Intellectual property ramifications
1. Authorship and ownership: the question of who owns the copyright in an A.I.-generated image is not entirely clear. In some cases, the person who created the A.I. system may be considered the author, while in other cases, the person who provided the input data or trained the model may have a claim to authorship.
2. Fair use: A.I. systems may create images that are strikingly similar to existing copyrighted works. Whether such use constitutes fair use or infringement depends on various factors, such as the purpose and character of the use, the nature of the copyrighted work, the amount and substantiality of the portion used, and the effect of the use on the potential market for the original work.
3. Derivative works: A.I. systems can create new images based on existing copyrighted works. The creation and distribution of such derivative works may require permission from the original copyright holder.
Establishing authorship of the model
- Document the creative process: Look for detailed records of the development of the A.I. system, the input data, and the training process. This should be made public for transparency, and to help establish authorship and ownership claims.
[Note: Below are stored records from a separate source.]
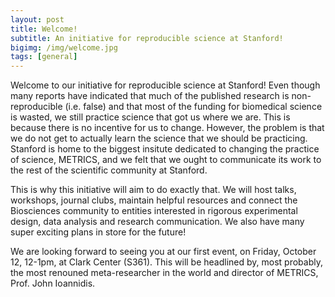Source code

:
 ```yaml
---
layout: post
title: Welcome!
subtitle: An initiative for reproducible science at Stanford!
bigimg: /img/welcome.jpg
tags: [general]
---
```


Welcome to our initiative for reproducible science at Stanford! Even though many reports have indicated that much of the published research is non-reproducible (i.e. false) and that most of the funding for biomedical science is wasted, we still practice science that got us where we are. This is because there is no incentive for us to change. However, the problem is that we do not get to actually learn the science that we should be practicing. Stanford is home to the biggest insitute dedicated to changing the practice of science, METRICS, and we felt that we ought to communicate its work to the rest of the scientific community at Stanford.

This is why this initiative will aim to do exactly that. We will host talks, workshops, journal clubs, maintain helpful resources and connect the Biosciences community to entities interested in rigorous experimental design, data analysis and research communication.  We also have many super exciting plans in store for the future!

We are looking forward to seeing you at our first event, on Friday, October 12, 12-1pm, at Clark Center (S361). This  will be headlined by, most probably, the most renouned meta-researcher in the world and director of METRICS, Prof. John Ioannidis.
- Include attribution: Clearly indicate the authorship of the A.I. system itself, the sources and legal conditions of the input data used to generate content. Make this clearly visible in your publication, along side your own claims, to help establish provenance and prevent unauthorized use.
- Register copyright: If you are the author of the A.I. system or the input data, consider registering your copyright with the appropriate government agency. This can provide additional legal protections and make it easier to enforce your rights. Not all jurisdictions, however, will respond to requests for protecting A.I.-enhanced creations.
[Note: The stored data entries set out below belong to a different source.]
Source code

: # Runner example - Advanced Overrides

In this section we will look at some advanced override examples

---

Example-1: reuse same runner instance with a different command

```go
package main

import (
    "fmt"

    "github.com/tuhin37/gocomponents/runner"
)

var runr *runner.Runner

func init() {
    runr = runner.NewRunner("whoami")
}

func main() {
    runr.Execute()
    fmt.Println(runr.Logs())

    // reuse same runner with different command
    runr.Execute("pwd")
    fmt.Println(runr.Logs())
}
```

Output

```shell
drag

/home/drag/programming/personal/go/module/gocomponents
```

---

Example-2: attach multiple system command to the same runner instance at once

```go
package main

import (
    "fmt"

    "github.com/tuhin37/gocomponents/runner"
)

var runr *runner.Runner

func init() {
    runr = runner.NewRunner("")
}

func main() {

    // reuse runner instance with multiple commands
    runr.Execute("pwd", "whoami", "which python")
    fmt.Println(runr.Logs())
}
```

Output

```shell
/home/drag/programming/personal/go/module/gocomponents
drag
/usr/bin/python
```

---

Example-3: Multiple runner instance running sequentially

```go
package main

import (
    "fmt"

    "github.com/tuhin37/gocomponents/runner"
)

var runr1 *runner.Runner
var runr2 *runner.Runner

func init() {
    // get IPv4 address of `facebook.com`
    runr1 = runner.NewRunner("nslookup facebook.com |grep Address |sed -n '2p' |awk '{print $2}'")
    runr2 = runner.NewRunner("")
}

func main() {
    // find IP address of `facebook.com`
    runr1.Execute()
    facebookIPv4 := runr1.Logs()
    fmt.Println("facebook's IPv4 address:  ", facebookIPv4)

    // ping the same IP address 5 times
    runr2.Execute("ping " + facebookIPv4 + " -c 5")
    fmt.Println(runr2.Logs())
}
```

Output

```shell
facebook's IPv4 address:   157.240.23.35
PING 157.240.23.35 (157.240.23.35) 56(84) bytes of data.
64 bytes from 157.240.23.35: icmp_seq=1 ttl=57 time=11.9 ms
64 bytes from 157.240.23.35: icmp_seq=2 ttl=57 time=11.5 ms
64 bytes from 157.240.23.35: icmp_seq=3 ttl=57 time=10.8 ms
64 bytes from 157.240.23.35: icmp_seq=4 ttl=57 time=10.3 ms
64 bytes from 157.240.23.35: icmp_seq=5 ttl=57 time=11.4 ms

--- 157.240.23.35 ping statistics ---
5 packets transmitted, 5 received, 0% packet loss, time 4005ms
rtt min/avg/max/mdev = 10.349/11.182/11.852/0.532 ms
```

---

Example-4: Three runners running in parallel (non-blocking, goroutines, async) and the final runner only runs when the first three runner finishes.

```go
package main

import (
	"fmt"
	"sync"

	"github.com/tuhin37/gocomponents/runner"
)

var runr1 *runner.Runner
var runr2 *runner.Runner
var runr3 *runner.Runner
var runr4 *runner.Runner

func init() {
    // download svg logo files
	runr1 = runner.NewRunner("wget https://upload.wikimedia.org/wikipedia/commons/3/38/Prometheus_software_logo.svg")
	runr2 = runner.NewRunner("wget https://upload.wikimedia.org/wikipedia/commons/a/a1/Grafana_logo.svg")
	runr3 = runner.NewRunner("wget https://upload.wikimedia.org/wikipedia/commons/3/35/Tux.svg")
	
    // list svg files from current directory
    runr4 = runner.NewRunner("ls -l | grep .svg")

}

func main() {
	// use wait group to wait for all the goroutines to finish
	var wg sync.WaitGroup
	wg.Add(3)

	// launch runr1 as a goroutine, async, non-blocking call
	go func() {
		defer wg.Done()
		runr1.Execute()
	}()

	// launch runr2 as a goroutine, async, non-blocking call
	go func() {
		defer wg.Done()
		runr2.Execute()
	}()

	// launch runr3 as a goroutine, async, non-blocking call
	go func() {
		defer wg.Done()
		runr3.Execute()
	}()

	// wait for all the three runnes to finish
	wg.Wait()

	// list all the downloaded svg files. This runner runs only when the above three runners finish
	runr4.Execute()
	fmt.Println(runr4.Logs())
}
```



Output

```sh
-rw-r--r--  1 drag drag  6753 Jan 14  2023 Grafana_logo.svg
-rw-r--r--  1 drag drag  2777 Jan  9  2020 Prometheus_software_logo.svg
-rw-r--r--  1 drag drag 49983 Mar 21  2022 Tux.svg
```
How to check the image copyright
- Run a reverse image search: Upload an image to a reverse image search tool (see list below) to find similar images and their sources.
- Check for watermarks and metadata: Look for identifying information, such as watermarks or metadata, that may indicate the source and ownership of the image.
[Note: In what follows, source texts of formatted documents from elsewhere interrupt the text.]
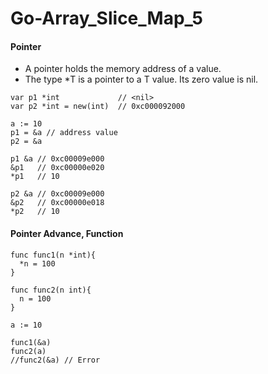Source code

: # Go-Array_Slice_Map_5

#### Pointer
* A pointer holds the memory address of a value.
* The type *T is a pointer to a T value. Its zero value is nil.

```
var p1 *int             // <nil>
var p2 *int = new(int)  // 0xc000092000

a := 10
p1 = &a // address value
p2 = &a

p1 &a // 0xc00009e000
&p1   // 0xc00000e020
*p1   // 10

p2 &a // 0xc00009e000
&p2   // 0xc00000e018
*p2   // 10
```

#### Pointer Advance, Function
```
func func1(n *int){
  *n = 100
}

func func2(n int){
  n = 100
}

a := 10

func1(&a)
func2(a)
//func2(&a) // Error
```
- Verify permissions: If you find an image that you would like to use, verify that you have the necessary permissions from the copyright holder before using it.
Reverse image search engines
* TinEye https://tineye.com/
* LibAI Lab https://www.immerse.zone
* Google Image Search https://images.google.com
* Copyseeker https://copyseeker.net/
Submitting complaints
- Contact the copyright holder: If you believe your copyright has been infringed, reach out to the person or entity using the images on a publication to request that they remove or properly attribute the image.
- Send a DMCA takedown notice: If the infringement persists, consider sending a Digital Millennium Copyright Act (DMCA) takedown notice to the website or platform hosting the infringing content. This can result in the removal of the content in question.
- Consult a lawyer: If the issue is not resolved through these steps, consult a lawyer with experience in intellectual property law to explore your legal options.
To prevent unauthorized use in generative AI models
- Watermark your images: Add a visible or invisible watermark to your images to deter unauthorized use and make it easier to identify the source of the image.
- Limit access to your images: Only share your images with trusted individuals or platforms that respect your copyright.
- Monitor the use of your images: Regularly perform reverse image searches to identify instances of unauthorized use and take appropriate action to protect your rights.